The Blanket - A Journal of Protest & Dissent
The Good Friday Agreement Revisited
Gerry Ruddy • 8.12.03

Anyone steeped in the history of Irish Republicanism and taking a Republican perspective would have learnt well the phrase 'never trust the Brits'. It was with that firmly in mind that I approached the Good Friday Agreement. I voted against the Good Friday Agreement. I recognised that it was a compromise believed necessary by those who negotiated it from a republican perspective. I have no problems with compromise. I believe however that the GFA was the wrong compromise.

Many others voted against the GFA and did so not from a position of wishing for the maintenance of armed struggle but because they felt that the GFA was fundamentally flawed. When the results of the referendum on the GFA were
announced, however, it was clear that the wishes of the Irish people should be respected.

While sceptical about the GFA the Republican Socialist Movement took the view that it would do nothing to try to bring down that agreement. The view was that the GFA would collapse of its own internal contradictions.

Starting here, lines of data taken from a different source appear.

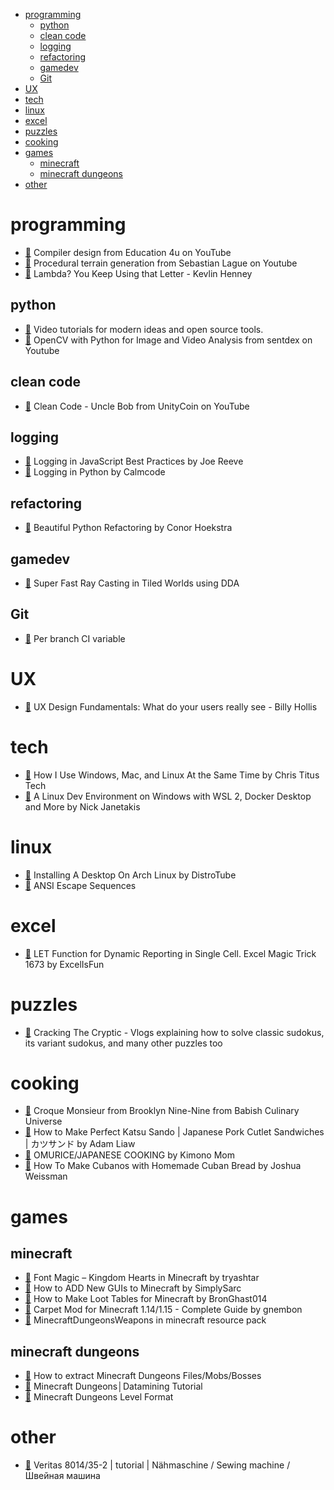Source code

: <!--ts-->
   * [programming](#programming)
      * [python](#python)
      * [clean code](#clean-code)
      * [logging](#logging)
      * [refactoring](#refactoring)
      * [gamedev](#gamedev)
      * [Git](#git)
   * [UX](#ux)
   * [tech](#tech)
   * [linux](#linux)
   * [excel](#excel)
   * [puzzles](#puzzles)
   * [cooking](#cooking)
   * [games](#games)
      * [minecraft](#minecraft)
      * [minecraft dungeons](#minecraft-dungeons)
   * [other](#other)

<!-- Added by: runner, at: Tue Mar 16 15:57:54 UTC 2021 -->

<!--te-->


# programming
  - [🔗](https://www.youtube.com/playlist?list=PLrjkTql3jnm-wW5XdvumCa1u9LjczipjA) Compiler design from Education 4u on YouTube
  - [🔗](https://www.youtube.com/playlist?list=PLFt_AvWsXl0eBW2EiBtl_sxmDtSgZBxB3) Procedural terrain generation from Sebastian Lague on Youtube
  - [🔗](https://www.youtube.com/watch?v=Y7StjYhXvpE) Lambda? You Keep Using that Letter - Kevlin Henney

## python
  - [🔗](https://calmcode.io/) Video tutorials for modern ideas and open source tools.
  - [🔗](https://www.youtube.com/playlist?list=PLQVvvaa0QuDdttJXlLtAJxJetJcqmqlQq) OpenCV with Python for Image and Video Analysis from sentdex on Youtube

## clean code
  - [🔗](https://www.youtube.com/playlist?list=PLRmgr1939hIXu9hNwvixUt3yHHFv0lLpi) Clean Code - Uncle Bob from UnityCoin on YouTube

## logging
  - [🔗](https://www.youtube.com/watch?v=DIzJC8wRp-s) Logging in JavaScript Best Practices by Joe Reeve
  - [🔗](https://calmcode.io/logging/introduction.html) Logging in Python by Calmcode

## refactoring
  - [🔗](https://www.youtube.com/watch?v=KTIl1MugsSY) Beautiful Python Refactoring by Conor Hoekstra

## gamedev
  - [🔗](https://www.youtube.com/watch?v=NbSee-XM7WA) Super Fast Ray Casting in Tiled Worlds using DDA

## Git
  - [🔗](https://gitlab.com/gitlab-org/gitlab-foss/-/issues/13379#note_3959791) Per branch CI variable 

# UX
  - [🔗](https://www.youtube.com/watch?v=80H-9caP7UM) UX Design Fundamentals: What do your users really see - Billy Hollis

# tech
  - [🔗](https://www.youtube.com/watch?v=T2a03p4u0-Y) How I Use Windows, Mac, and Linux At the Same Time by Chris Titus Tech
  - [🔗](https://www.youtube.com/watch?v=idW-an99TAM) A Linux Dev Environment on Windows with WSL 2, Docker Desktop and More by Nick Janetakis

# linux
  - [🔗](https://www.youtube.com/watch?v=v6JG5B-Ff1s) Installing A Desktop On Arch Linux by DistroTube
  - [🔗](https://gist.github.com/fnky/458719343aabd01cfb17a3a4f7296797) ANSI Escape Sequences

# excel
  - [🔗](https://www.youtube.com/watch?v=mhLVz8lQjXs) LET Function for Dynamic Reporting in Single Cell. Excel Magic Trick 1673 by ExcelIsFun

# puzzles
  - [🔗](https://www.youtube.com/channel/UCC-UOdK8-mIjxBQm_ot1T-Q) Cracking The Cryptic - Vlogs explaining how to solve classic sudokus, its variant sudokus, and many other puzzles too

# cooking
  - [🔗](https://www.youtube.com/watch?v=q7JDYiLz9Mo) Croque Monsieur from Brooklyn Nine-Nine from Babish Culinary Universe
  - [🔗](https://www.youtube.com/watch?v=zvVUCbkc0eo) How to Make Perfect Katsu Sando | Japanese Pork Cutlet Sandwiches | カツサンド by Adam Liaw
  - [🔗](https://www.youtube.com/watch?v=xpy5atJ_s3E) OMURICE/JAPANESE COOKING by Kimono Mom
  - [🔗](https://www.youtube.com/watch?v=qRkwSopXf-U) How To Make Cubanos with Homemade Cuban Bread by Joshua Weissman

# games
## minecraft
  - [🔗](https://www.youtube.com/watch?v=VYjrhEnmf9s) Font Magic – Kingdom Hearts in Minecraft by tryashtar
  - [🔗](https://www.youtube.com/watch?v=bv_wYNs5L6M) How to ADD New GUIs to Minecraft by SimplySarc
  - [🔗](https://www.youtube.com/watch?v=tUzeYOg0uas) How to Make Loot Tables for Minecraft by BronGhast014
  - [🔗](https://www.youtube.com/watch?v=Lt-ooRGpLz4) Carpet Mod for Minecraft 1.14/1.15 - Complete Guide by gnembon
  - [🔗](https://github.com/chronosacaria/MCDungeonsWeapons) MinecraftDungeonsWeapons in minecraft resource pack

## minecraft dungeons
  - [🔗](https://www.youtube.com/watch?v=uxKgMFQBrSU) How to extract Minecraft Dungeons Files/Mobs/Bosses
  - [🔗](https://www.youtube.com/watch?v=Jb-QE3Y1qUY&t=9s) Minecraft Dungeons│Datamining Tutorial
  - [🔗](https://github.com/Dokucraft/Dungeons-Level-Format) Minecraft Dungeons Level Format

# other
  - [🔗](https://www.youtube.com/watch?v=7s5PCerFU6w) Veritas 8014/35-2 | tutorial | Nähmaschine / Sewing machine / Швейная машина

The suspension four times in five years of the Assembly and the power sharing executive and now the postponing of elections because Blair did not want to see Ian Paisley as First Minister would seem to indicate that our original analysis was spot on. The democratic wishes of the Irish people were not, and are not, respected.

There has been a growing disillusionment not only within the broad republican and nationalist population but also within the broad mass of people in the six counties not just with the GFA but also more ominously with politics itself. This sadly contrasts with the beginning of the peace process where apart from the saving of lives there had been the rebirth of politics. People had been raising issues that impinge on their lives, such as death drivers, teenage drinking and drugs, bad land-lords, the impact that DOE planning has on people, the inadequate housing supply, the absence of an effective policing service, the chaotic transport system and so on. But there was also in the growing politicisation awareness that a grass roots approach to conflict resolution was necessary. Small steps can create confidence and trust and can lead on to major steps. Politics is about dealing with life in the working class areas where it matters. It is at local level politics need to have an impact. Community workers, activists and trade unionists within unionist and nationalist areas were playing a more active part in their communities.

Before the GFA the working class had born the brunt of sectarian attacks while the state passively looked on and did not intervene. Indeed in many instances the agencies of the state instigated and perpetuated sectarianism. Many workers were murdered because of inflammatory speeches made by sectarian politicians who lived aloof from the consequences of their speeches. The hope existed that the GFA would bring an end both to the violence and the bitter sectarianism that seems endemic in Northern society. Yet with all the main armed groups on ceasefire there has been more rather than less sectarianism on the streets. The crisis politics of the peace process has consistently plunged working class communities into high expectation then depression and then despair at the possibility of a return to armed conflict.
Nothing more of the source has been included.